Djolo : Sur ce disque, INDIGO, on retrouve tout un tas de featuring assez hétérogène, on parlait précédemment du producteur gabonais Engone Endong, mais on peut notamment ajouter le rappeur ghanéen Blitz the Ambassador, la chanteuse béninoise Pépé Oleka, l’allemand Amewu, ou encore les piliers du rap français Le Bavar et OxmoPuccino… comment as-tu réussi à réunir tout ce monde autour de ce disque ?

Elom 20ce : Par la grandeur artistique et humaine de tous ceux que tu viens de citer principalement.

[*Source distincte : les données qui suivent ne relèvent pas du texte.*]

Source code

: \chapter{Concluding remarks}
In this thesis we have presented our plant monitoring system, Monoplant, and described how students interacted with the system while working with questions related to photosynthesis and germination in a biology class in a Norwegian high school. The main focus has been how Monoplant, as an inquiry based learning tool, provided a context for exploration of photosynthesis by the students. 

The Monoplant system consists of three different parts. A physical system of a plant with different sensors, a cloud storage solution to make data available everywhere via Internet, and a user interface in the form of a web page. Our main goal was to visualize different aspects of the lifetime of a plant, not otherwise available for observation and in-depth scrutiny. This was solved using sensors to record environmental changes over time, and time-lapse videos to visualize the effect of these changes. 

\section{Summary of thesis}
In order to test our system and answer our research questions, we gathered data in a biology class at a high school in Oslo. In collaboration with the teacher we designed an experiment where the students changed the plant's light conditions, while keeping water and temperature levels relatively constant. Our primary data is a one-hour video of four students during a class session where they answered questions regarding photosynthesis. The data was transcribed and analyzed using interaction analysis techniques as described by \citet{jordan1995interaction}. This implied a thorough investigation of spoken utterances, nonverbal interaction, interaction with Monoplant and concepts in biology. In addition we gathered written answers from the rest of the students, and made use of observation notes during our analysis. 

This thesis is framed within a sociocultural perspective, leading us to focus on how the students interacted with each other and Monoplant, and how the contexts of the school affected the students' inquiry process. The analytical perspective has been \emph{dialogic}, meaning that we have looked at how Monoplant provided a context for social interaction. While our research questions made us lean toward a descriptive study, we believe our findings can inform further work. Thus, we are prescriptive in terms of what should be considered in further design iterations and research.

Ensuite je pense que le talent, le travail, la sincérité et la détermination ont également joué en ma faveur. Dans un monde où les divisions sont nourries, il est important de mon point de batir des ponts. C’était le but de tous ces featurings. Je voulais un album « coloré ». Tous ces artistes y ont apporté une couleur particulière.

Djolo : Quand on prend le temps d’écouter tes albums et EP, notamment le dernier INDIGO, on se rend compte qu’il y a un travail très poussé sur les textes, le style, les références sociale ou historique. Quelle a été ta formation, ton parcours, pour arriver à une telle maitrise ?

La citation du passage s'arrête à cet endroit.